Рассказы о Ленинграде вызывали у нас ещё большую тревогу за судьбу осаждённого города и за тех ленинградцев, что остался в нём, стойко перенося все тяготы и лишения блокады. Мы всей своей чистой и бескорыстной детской душой, всем сердцем полюбили Зою Павловну, а девчонки были от неё просто в восторге! Нам нравилось в ней всё и особенно то, что были мы для неё не только учениками, но прежде всего товарищами.
-Ну, друзья, поехали! - обычно говорила она, открывая урок, и наши доверчивые улыбки свидетельствовали о полнейшем взаимопонимании. Своим отношением к нам Зоя Павловна как бы ликвидировала возрастной барьер, убрав ту невидимую, разделяющую учителей и учеников, границу. Она, как никто другой. сумела понять нас - тринадцати-четырнадцати летних мальчишек и девчонок.
Забавно было наблюдать, как наши девчонки, плотным кольцом окружив любимую учительницу, провожали её до калитки частного домика на Садовой улице, где школа снимала для неё небольшую комнатку. Зоя Павловна шла в коротенькой шубке, в чёрной изящной шляпке в окружении стайки девчонок в сибирских мохнатых шапках и в больших,  явно не по размеру валенках.
Вспоминая этого человека,  я  лишь потом понял, как много дала нам эта хрупкая девушка, пробудившая не только интерес к рисованию у многих учеников школы. Она вызвала огромный интерес к живописи, архитектуре, театру, а по большому счёту - к огромному миру искусства и ко всему прекрасному, стараясь передать нам своё мироощущение.
Могу смело утверждать, Зоя Павловна оказала решающее влияние на мой выбор. Она настолько увлекла меня, да и других учеников рассказами о Ленинграде, о его неповторимых дворцах, Адмиралтействе, Зимнем дворце, Исаакиевском соборе и других памятниках этого красивейшего города мира, что я по прошествии нескольких лет твёрдо решил продолжить своё образование только там!
Будучи уже ленинградским студентом и  возвращаясь домой по Литейному проспекту, я пытался угадать, в каком же из домов жила- а может, и сейчас живёт - Зоя Павловна. Я напряжённо всматривался в лица прохожих, надеясь отыскать среди них лицо любимой учительницы с большими, красивыми, но такими грустными глазами.

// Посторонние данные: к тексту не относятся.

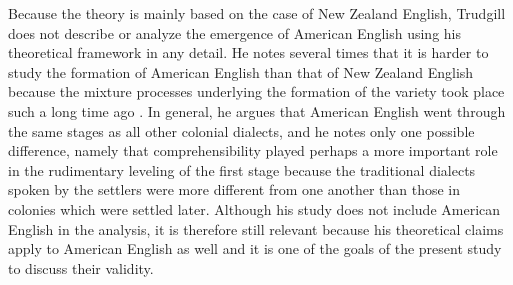 Because the theory is mainly based on the case of New Zealand English, Trudgill does not describe or analyze the emergence of American English using his theoretical framework in any detail. He notes several times that it is harder to study the formation of American English than that of New Zealand English because the mixture processes underlying the formation of the variety took place such a long time ago \citep[2]{Trudgill2004}. In general, he argues that American English went through the same stages as all other colonial dialects, and he notes only one possible difference, namely that comprehensibility played perhaps a more important role in the rudimentary leveling of the first stage because the traditional dialects spoken by the settlers were more different from one another than those in colonies which were settled later. Although his study does not include American English in the analysis, it is therefore still relevant because his theoretical claims apply to American English as well and it is one of the goals of the present study to discuss their validity.


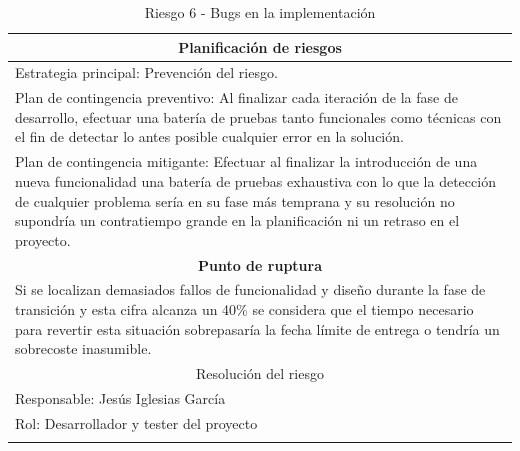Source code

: \documentclass[12pt,a4paper, twoside]{report}
\begin{document}
\begin{longtable}{m{4cm}|m{5cm}|m{4cm}}
		\multicolumn{3}{|c|}{\textbf{Planificación de riesgos}} \\ \hline \hline
		\multicolumn{3}{|p{17cm}|}{Estrategia principal: Prevención del riesgo.} \\ \hline
			
		\multicolumn{3}{|p{17cm}|}{Plan de contingencia preventivo: Al finalizar cada iteración de la fase de desarrollo, efectuar una batería de pruebas tanto funcionales como técnicas con el fin de detectar lo antes posible cualquier error en la solución.} \\ \hline
		\multicolumn{3}{|p{17cm}|}{Plan de contingencia mitigante: Efectuar al finalizar la introducción de una nueva funcionalidad una batería de pruebas exhaustiva con lo que la detección de cualquier problema sería en su fase más temprana y su resolución no supondría un contratiempo grande en la planificación ni un retraso en el proyecto.} \\ \hline

		\multicolumn{3}{|c|}{\textbf{Punto de ruptura}} \\ \hline \hline
		\multicolumn{3}{|p{17cm}|}{Si se localizan demasiados fallos de funcionalidad y diseño durante la fase de transición y esta cifra alcanza un 40\% se considera que el tiempo necesario para revertir esta situación sobrepasaría la fecha límite de entrega o tendría un sobrecoste inasumible.}\\ \hline
				
		\multicolumn{3}{|c|}{Resolución del riesgo} \\ \hline \hline
		\multicolumn{3}{|p{17cm}|}{Responsable: Jesús Iglesias García}\\ \hline
		\multicolumn{3}{|p{17cm}|}{Rol: Desarrollador y tester del proyecto} \\ \hline
		\caption{Riesgo 6 - Bugs en la implementación}					
	\end{longtable}	
	
	\hspace{1cm}
				
\end{document}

Пять лет я ходил этой дорогой, надеясь на чудо, однако Зою Павловну так и не встретил... Ленинград, в отличие от нашего маленького городка, был слишком велик, а вероятность такой встречи была ничтожна...   
 
Случай на дороге

Вот уже почти неделю работаем с Толей на картофельном поле колхоза «Путь к новой жизни», зарабатываем картошку. Система расчёта проста: десять вёдер - колхозу, одиннадцатое - себе!
А оказались мы здесь, в двадцати километрах от дома, после того, как посчитали собранный у себя урожай и поняли, что до следующего урожая картошки нам явно не хватит. Война научила нас быть практичными и предусмотрительными, надо было кормить семью.

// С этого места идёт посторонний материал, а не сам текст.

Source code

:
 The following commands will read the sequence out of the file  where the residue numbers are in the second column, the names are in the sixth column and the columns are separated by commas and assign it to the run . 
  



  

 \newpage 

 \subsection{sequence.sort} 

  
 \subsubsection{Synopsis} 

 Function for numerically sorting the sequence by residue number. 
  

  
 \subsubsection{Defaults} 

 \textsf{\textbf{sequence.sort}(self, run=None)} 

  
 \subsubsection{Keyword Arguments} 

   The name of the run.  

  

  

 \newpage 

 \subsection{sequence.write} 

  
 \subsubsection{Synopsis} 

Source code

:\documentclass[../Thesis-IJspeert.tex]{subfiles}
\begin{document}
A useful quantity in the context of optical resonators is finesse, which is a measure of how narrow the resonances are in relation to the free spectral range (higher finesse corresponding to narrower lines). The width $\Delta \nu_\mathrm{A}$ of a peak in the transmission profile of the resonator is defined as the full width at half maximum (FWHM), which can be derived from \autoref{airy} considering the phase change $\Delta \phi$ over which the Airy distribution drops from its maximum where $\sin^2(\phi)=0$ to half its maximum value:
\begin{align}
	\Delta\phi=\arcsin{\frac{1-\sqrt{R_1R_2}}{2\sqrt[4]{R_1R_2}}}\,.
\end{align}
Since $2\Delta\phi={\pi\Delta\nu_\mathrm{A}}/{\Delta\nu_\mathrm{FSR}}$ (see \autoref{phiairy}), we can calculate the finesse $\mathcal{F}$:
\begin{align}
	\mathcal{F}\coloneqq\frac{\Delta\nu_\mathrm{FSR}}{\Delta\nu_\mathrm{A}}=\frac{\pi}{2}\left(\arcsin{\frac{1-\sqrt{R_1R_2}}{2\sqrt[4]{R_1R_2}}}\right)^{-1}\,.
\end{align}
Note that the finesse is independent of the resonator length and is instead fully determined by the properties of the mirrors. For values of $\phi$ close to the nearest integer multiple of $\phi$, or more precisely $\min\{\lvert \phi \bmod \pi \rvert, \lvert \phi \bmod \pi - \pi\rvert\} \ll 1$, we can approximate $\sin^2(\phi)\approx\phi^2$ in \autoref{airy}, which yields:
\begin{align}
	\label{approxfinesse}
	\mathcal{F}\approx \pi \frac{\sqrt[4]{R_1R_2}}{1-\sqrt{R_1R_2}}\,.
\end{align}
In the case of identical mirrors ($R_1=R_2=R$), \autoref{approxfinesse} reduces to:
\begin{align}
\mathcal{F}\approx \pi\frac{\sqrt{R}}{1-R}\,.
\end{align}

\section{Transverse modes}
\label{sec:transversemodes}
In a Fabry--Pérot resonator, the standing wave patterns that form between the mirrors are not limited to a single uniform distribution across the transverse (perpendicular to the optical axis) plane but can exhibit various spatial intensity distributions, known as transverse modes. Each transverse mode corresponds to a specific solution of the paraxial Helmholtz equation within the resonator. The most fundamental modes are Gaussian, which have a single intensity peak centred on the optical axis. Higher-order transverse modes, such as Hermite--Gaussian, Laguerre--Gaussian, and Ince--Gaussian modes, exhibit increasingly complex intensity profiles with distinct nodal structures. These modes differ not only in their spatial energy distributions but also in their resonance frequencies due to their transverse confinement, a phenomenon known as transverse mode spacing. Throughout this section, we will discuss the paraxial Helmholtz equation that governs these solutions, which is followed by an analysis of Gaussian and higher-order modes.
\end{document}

Поработали неплохо. Однако надо было возвращаться домой. Я решил не ждать обещанную в субботу колхозную машину, которая повезёт в город заработанную нами картошку, а воспользоваться чудесной погодой и пройти этот путь пешком.

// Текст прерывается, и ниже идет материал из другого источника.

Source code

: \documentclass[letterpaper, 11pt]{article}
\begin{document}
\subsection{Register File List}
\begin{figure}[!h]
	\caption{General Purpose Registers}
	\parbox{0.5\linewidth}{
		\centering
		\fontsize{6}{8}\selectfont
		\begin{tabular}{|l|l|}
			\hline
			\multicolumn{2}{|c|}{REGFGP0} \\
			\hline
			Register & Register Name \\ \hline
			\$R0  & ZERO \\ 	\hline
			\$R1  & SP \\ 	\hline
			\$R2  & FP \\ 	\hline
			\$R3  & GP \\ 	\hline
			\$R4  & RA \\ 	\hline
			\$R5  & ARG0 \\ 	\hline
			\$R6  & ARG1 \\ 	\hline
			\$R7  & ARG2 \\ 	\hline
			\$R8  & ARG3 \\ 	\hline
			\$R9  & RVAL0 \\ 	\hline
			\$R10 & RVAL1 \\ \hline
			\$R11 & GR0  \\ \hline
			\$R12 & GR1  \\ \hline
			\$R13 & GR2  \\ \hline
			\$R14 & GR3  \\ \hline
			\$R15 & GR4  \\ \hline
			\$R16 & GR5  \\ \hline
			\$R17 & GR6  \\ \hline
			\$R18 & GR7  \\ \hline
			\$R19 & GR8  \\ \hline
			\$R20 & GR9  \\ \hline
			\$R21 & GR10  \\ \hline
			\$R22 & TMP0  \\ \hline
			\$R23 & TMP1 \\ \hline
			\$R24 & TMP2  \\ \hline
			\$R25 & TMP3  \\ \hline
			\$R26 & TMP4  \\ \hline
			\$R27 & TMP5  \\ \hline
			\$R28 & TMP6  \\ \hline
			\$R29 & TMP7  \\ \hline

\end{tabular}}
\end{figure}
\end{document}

Сразу же после обеда с девочкой из нашего города мы выступили в путь. Дорога проходила по осеннему лесу, который не расстался ещё со своим золотистым убором. Мы непринуждённо разговаривали и совершенно незаметно для себя прошли пять километров, любуясь красотой деревьев и свежим воздухом. Показался Большой Сибирский тракт.
Здесь произошла роковая ошибка. Вместо того, чтобы повернуть налево в сторону города, я машинально свернул направо. Мы прошли уже значительное расстояние и ждали, когда же, наконец, появится знакомая деревня. Но её всё не было.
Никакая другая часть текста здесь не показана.